**SUPPLIED RECORDS:**
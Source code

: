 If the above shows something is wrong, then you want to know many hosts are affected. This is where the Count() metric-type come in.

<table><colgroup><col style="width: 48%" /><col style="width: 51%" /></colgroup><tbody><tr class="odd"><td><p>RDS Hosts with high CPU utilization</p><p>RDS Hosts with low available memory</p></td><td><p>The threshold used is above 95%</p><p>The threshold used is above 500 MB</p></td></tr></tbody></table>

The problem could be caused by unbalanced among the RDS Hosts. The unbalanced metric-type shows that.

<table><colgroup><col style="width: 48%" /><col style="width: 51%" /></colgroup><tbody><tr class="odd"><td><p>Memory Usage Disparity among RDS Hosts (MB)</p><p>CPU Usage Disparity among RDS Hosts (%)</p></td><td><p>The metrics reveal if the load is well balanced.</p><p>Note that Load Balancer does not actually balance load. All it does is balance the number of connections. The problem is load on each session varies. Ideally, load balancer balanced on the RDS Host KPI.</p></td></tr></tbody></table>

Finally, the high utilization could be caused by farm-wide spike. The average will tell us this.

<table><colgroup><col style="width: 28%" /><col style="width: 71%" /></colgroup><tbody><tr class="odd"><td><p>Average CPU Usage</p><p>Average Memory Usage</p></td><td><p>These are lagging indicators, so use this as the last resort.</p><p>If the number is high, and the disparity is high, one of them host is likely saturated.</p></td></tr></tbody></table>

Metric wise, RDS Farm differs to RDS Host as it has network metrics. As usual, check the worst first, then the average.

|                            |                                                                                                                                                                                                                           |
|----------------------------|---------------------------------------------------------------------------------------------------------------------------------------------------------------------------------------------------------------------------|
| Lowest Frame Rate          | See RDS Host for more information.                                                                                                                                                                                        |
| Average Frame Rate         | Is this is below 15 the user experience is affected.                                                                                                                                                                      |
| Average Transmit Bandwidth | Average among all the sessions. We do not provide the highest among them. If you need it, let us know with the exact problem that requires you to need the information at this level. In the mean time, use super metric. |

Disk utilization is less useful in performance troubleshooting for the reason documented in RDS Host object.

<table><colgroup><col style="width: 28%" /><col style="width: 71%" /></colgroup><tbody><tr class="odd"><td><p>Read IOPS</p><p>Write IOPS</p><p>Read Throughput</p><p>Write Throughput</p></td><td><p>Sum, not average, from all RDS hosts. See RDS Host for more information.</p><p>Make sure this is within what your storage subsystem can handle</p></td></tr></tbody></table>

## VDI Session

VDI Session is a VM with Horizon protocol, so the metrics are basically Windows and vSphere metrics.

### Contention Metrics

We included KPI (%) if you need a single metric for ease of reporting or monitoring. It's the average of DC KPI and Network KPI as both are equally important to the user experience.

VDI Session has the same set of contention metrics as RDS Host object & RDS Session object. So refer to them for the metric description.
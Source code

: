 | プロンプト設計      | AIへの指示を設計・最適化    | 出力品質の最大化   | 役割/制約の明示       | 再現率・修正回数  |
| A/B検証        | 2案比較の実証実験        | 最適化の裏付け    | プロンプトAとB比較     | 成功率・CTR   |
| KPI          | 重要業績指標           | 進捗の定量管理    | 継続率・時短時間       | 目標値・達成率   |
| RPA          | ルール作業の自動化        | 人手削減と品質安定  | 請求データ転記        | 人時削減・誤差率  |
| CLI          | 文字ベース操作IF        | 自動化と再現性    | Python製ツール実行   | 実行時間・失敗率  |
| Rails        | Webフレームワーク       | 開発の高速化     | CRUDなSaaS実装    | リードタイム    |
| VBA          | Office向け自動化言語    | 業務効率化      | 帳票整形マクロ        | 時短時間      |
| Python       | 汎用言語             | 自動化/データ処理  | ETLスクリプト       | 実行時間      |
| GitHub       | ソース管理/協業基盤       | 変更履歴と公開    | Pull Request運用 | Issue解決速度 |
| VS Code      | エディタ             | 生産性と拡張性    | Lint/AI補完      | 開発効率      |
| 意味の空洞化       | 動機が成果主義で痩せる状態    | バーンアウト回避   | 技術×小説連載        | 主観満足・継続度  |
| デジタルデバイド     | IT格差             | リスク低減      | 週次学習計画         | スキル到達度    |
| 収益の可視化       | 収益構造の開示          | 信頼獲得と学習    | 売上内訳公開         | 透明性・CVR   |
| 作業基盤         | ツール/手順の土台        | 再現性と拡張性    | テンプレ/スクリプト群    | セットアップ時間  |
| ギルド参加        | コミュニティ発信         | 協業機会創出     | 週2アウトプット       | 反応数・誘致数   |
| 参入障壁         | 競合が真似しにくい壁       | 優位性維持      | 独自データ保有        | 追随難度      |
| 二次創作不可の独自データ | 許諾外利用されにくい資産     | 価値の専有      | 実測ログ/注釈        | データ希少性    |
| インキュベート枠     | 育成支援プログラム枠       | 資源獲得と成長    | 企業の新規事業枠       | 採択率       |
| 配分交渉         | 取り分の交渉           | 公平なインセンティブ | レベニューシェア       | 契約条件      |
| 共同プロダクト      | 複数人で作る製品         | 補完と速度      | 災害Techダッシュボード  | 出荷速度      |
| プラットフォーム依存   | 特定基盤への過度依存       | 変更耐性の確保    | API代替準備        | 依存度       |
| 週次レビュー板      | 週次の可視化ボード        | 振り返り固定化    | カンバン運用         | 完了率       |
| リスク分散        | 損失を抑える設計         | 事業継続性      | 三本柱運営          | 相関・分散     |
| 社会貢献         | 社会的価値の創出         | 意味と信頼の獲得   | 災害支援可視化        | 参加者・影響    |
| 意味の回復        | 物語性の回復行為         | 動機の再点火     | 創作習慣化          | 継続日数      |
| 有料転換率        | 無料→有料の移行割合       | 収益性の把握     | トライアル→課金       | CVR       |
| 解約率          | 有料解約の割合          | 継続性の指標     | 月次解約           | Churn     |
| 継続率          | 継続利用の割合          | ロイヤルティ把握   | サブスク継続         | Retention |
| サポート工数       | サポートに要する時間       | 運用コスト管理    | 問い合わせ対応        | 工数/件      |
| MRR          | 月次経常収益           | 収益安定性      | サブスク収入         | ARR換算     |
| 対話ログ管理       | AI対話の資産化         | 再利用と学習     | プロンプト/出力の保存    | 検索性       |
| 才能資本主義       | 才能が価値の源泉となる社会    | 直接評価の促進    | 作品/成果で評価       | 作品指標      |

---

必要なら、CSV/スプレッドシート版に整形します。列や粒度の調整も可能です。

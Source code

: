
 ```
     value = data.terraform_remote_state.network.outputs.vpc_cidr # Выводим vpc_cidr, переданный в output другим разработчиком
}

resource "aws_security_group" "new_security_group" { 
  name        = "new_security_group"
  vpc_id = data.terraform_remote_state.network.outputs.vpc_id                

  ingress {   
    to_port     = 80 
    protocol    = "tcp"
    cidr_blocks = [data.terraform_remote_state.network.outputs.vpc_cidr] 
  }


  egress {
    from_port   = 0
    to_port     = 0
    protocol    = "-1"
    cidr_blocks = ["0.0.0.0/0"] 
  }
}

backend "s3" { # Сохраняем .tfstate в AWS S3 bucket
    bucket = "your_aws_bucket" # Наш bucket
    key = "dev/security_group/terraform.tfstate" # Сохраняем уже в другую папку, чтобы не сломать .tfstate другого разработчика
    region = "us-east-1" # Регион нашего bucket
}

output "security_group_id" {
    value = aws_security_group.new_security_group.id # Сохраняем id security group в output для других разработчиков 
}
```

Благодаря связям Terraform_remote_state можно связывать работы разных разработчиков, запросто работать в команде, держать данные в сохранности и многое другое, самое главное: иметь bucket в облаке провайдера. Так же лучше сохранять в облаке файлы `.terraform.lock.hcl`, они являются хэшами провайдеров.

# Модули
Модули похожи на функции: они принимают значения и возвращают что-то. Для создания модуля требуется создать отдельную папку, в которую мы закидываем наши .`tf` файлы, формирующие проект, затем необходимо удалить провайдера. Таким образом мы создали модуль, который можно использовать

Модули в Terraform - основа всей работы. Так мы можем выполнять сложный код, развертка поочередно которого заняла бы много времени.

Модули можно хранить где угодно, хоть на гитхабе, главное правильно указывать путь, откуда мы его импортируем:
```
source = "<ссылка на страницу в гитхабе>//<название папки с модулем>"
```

**WHAT TO WORK ON:** Only the lines above from the one with "Finally, the high" through the one with "Disk utilization is" should be duplicated, character for character.

**YOUR SOLUTION:**
Finally, the high utilization could be caused by farm-wide spike. The average will tell us this.

<table><colgroup><col style="width: 28%" /><col style="width: 71%" /></colgroup><tbody><tr class="odd"><td><p>Average CPU Usage</p><p>Average Memory Usage</p></td><td><p>These are lagging indicators, so use this as the last resort.</p><p>If the number is high, and the disparity is high, one of them host is likely saturated.</p></td></tr></tbody></table>

Metric wise, RDS Farm differs to RDS Host as it has network metrics. As usual, check the worst first, then the average.

|                            |                                                                                                                                                                                                                           |
|----------------------------|---------------------------------------------------------------------------------------------------------------------------------------------------------------------------------------------------------------------------|
| Lowest Frame Rate          | See RDS Host for more information.                                                                                                                                                                                        |
| Average Frame Rate         | Is this is below 15 the user experience is affected.                                                                                                                                                                      |
| Average Transmit Bandwidth | Average among all the sessions. We do not provide the highest among them. If you need it, let us know with the exact problem that requires you to need the information at this level. In the mean time, use super metric. |

Disk utilization is less useful in performance troubleshooting for the reason documented in RDS Host object.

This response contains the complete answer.